Dans une société déroutante qui malmène les plus fragiles et les plus vulnérables, comme dans notre Eglise qui connaît d’inévitables et nécessaires évolutions, je nous souhaite de demeurer lucides et sereins face à l’avenir. Le souhait que je formule est que votre engagement ecclésial comme salarié ou comme bénévole, soit l’occasion d’adopter un regard juste sur les réalités de notre société et de notre Eglise dans le contexte où il lui faut vivre sa mission. Ce regard juste n’est pas seulement lié à notre tempérament ou à la perspicacité de nos analyses, mais il est d’abord éduqué par le Christ, et de façon particulière en cette Année de la Miséricorde. Voilà un vœu que nous pouvons formuler pour nous-mêmes : que nous devenions miséricordieux comme notre Père des cieux est miséricordieux ! (Luc 6, 36)

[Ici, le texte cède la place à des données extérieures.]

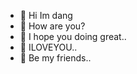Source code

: - 👋 Hi Im dang
- 👀 How are you?
- 🌙 I hope you doing great..
- 💞️ ILOVEYOU..
- 💚 Be my friends..

<!---
dangst-debelen/dangst-debelen is a ✨ special ✨ repository because its `README.md` (this file) appears on your GitHub profile.
You can click the Preview link to take a look at your changes.
--->
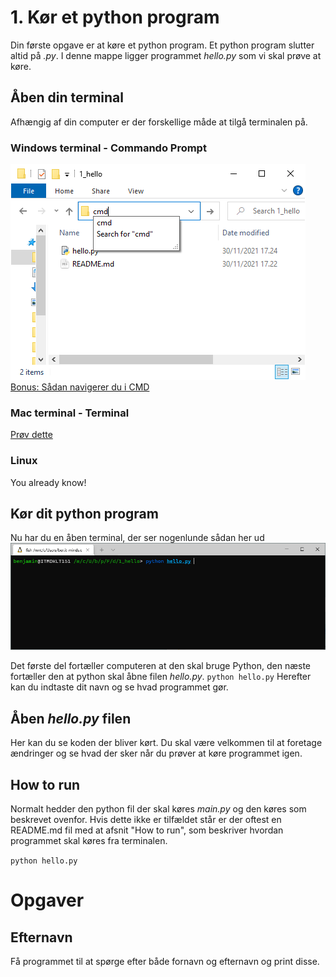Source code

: # 1. Kør et python program
Din første opgave er at køre et python program. Et python program slutter altid på *.py*. I denne mappe ligger programmet *hello.py* som vi skal prøve at køre.

## Åben din terminal
Afhængig af din computer er der forskellige måde at tilgå terminalen på.

### Windows terminal - Commando Prompt
![](img/cmd.PNG)
[Bonus: Sådan navigerer du i CMD](https://blogs.umass.edu/Techbytes/2014/11/14/file-navigation-with-windows-command-prompt/)

### Mac terminal - Terminal
[Prøv dette](https://www.maketecheasier.com/launch-terminal-current-folder-mac/)

### Linux
You already know!


## Kør dit python program
Nu har du en åben terminal, der ser nogenlunde sådan her ud
![](img/terminal.PNG)

Det første del fortæller computeren at den skal bruge Python, den næste fortæller den at python skal åbne filen *hello.py*.
`python hello.py`
Herefter kan du indtaste dit navn og se hvad programmet gør.


## Åben *hello.py* filen
Her kan du se koden der bliver kørt. Du skal være velkommen til at foretage ændringer og se hvad der sker når du prøver at køre programmet igen.

## How to run

Normalt hedder den python fil der skal køres *main.py* og den køres som beskrevet ovenfor. Hvis dette ikke er tilfældet står er der oftest en README.md fil med at afsnit "How to run", som beskriver hvordan programmet skal køres fra terminalen.

`python hello.py`

# Opgaver

## Efternavn
Få programmet til at spørge efter både fornavn og efternavn og print disse.

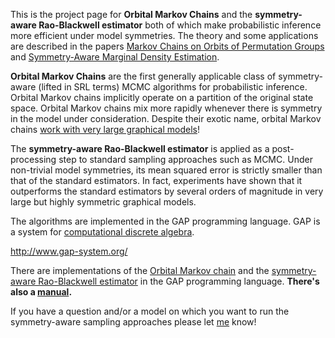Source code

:This is the project page for **Orbital Markov Chains** and the **symmetry-aware Rao-Blackwell estimator** both of which make probabilistic inference more efficient under model symmetries. The theory and some applications are described in the papers [Markov Chains on Orbits of Permutation Groups](http://arxiv.org/abs/1206.5396)  and [Symmetry-Aware Marginal Density Estimation](http://arxiv.org/abs/1304.2694).

**Orbital Markov Chains** are the first generally applicable class of symmetry-aware (lifted in SRL terms) MCMC algorithms for probabilistic inference. Orbital Markov chains implicitly  operate on a partition of the original state space. Orbital Markov chains mix more rapidly whenever there is symmetry in the model under consideration. Despite their exotic name, orbital Markov chains [work with very large graphical models](addresults.md)!

The **symmetry-aware Rao-Blackwell estimator** is applied as a post-processing step to standard sampling approaches such as MCMC. Under non-trivial model symmetries, its mean squared error is strictly smaller than that of the standard estimators. In fact, experiments have shown that it outperforms the standard estimators by several orders of magnitude in very large but highly symmetric graphical models.

The algorithms are implemented in the GAP programming language. GAP is a system for [computational discrete algebra](http://en.wikipedia.org/wiki/Computational_group_theory).

http://www.gap-system.org/

There are implementations of the [Orbital Markov chain](LiftedGibbs.md) and the [symmetry-aware Rao-Blackwell estimator](RaoBlackwellEstimator.md) in the GAP programming language. **There's also a [manual](HowTo.md).**

If you have a question and/or a model on which you want to run the symmetry-aware sampling approaches please let [me](http://www.matlog.net/research.php) know!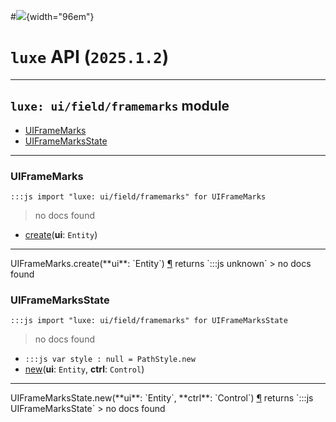 #![](../../../../../../../../../images/luxe-dark.svg){width="96em"}

# `luxe` API (`2025.1.2`)  


---

## `luxe: ui/field/framemarks` module

- [UIFrameMarks](#uiframemarks)   
- [UIFrameMarksState](#uiframemarksstate)   

---

### UIFrameMarks
`:::js import "luxe: ui/field/framemarks" for UIFrameMarks`
> no docs found

- [create](#UIFrameMarks.create)(**ui**: `Entity`)

<hr/>
<endpoint module="luxe: ui/field/framemarks" class="UIFrameMarks" signature="create(ui : Entity)"></endpoint>
<signature id="UIFrameMarks.create">UIFrameMarks.create(**ui**: `Entity`)
<a class="headerlink" href="#UIFrameMarks.create" title="Permanent link">¶</a></signature>
<span class='api_ret'>returns</span> `:::js unknown`
> no docs found   

### UIFrameMarksState
`:::js import "luxe: ui/field/framemarks" for UIFrameMarksState`
> no docs found

- `:::js var style : null = PathStyle.new`
- [new](#UIFrameMarksState.new+2)(**ui**: `Entity`, **ctrl**: `Control`)

<hr/>
<endpoint module="luxe: ui/field/framemarks" class="UIFrameMarksState" signature="new(ui : Entity, ctrl : Control)"></endpoint>
<signature id="UIFrameMarksState.new+2">UIFrameMarksState.new(**ui**: `Entity`, **ctrl**: `Control`)
<a class="headerlink" href="#UIFrameMarksState.new+2" title="Permanent link">¶</a></signature>
<span class='api_ret'>returns</span> `:::js UIFrameMarksState`
> no docs found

Miséricorde, un mot peu familier dans nos conversations. Et pourtant, il est si riche. Il associe le cœur et la relation à l’autre. Les relations entre les humains sont souvent si peu cordiales ! La miséricorde désigne une disposition de cœur qui devrait déterminer toutes nos relations familiales, sociales et ecclésiales. Un cœur capable de « prendre pitié » de la misère de l’autre, de tout autre. Non pas au sens condescendant de celui qui regarde de haut les autres et les réalités humaines… Mais un cœur qui ne reste pas indifférent et prend soin de celui qui a besoin. Un cœur qui s’associe à la raison pour prendre en charge la misère qui touche l’autre, afin d’en comprendre les causes et de chercher à y remédier.

Nous rencontrons si souvent des personnes qui se laissent aller à des attitudes de découragement et de dépit. Outre que cela nuise gravement à l’état de leur estomac, de tels propos négatifs et de telles attitudes démobilisatrices distillent un poison mortel dans les relations sociales autant que dans les relations au sein de notre Eglise. L’amertume, la nostalgie, les persiflages malveillants sont nocifs pour la vie de la société et de l’Eglise.

Dans le message que j’ai publié pour les fêtes de Noël, je souhaitais offrir la lumière de la foi aux gens (en dehors de la communauté catholique) qui sont confrontés à des conditions de vie difficiles, à des épreuves de tous ordres. Il est si facile de se laisser dériver vers des attitudes négatives, destructrices de soi d’abord, mais aussi destructrices de la cohésion et de l’harmonie sociale. Les élections régionales ont été largement révélatrices de ce sentiment nihiliste : peu de mobilisation, choix de positions extrêmes et de solutions simplistes… Autant de révélateurs du désenchantement qui risquent de dénaturer nos relations et de compromettre l’avenir. Voilà bien les symptômes d’une société où les hommes font l’expérience de l’absence de Dieu et de l’absence de sens.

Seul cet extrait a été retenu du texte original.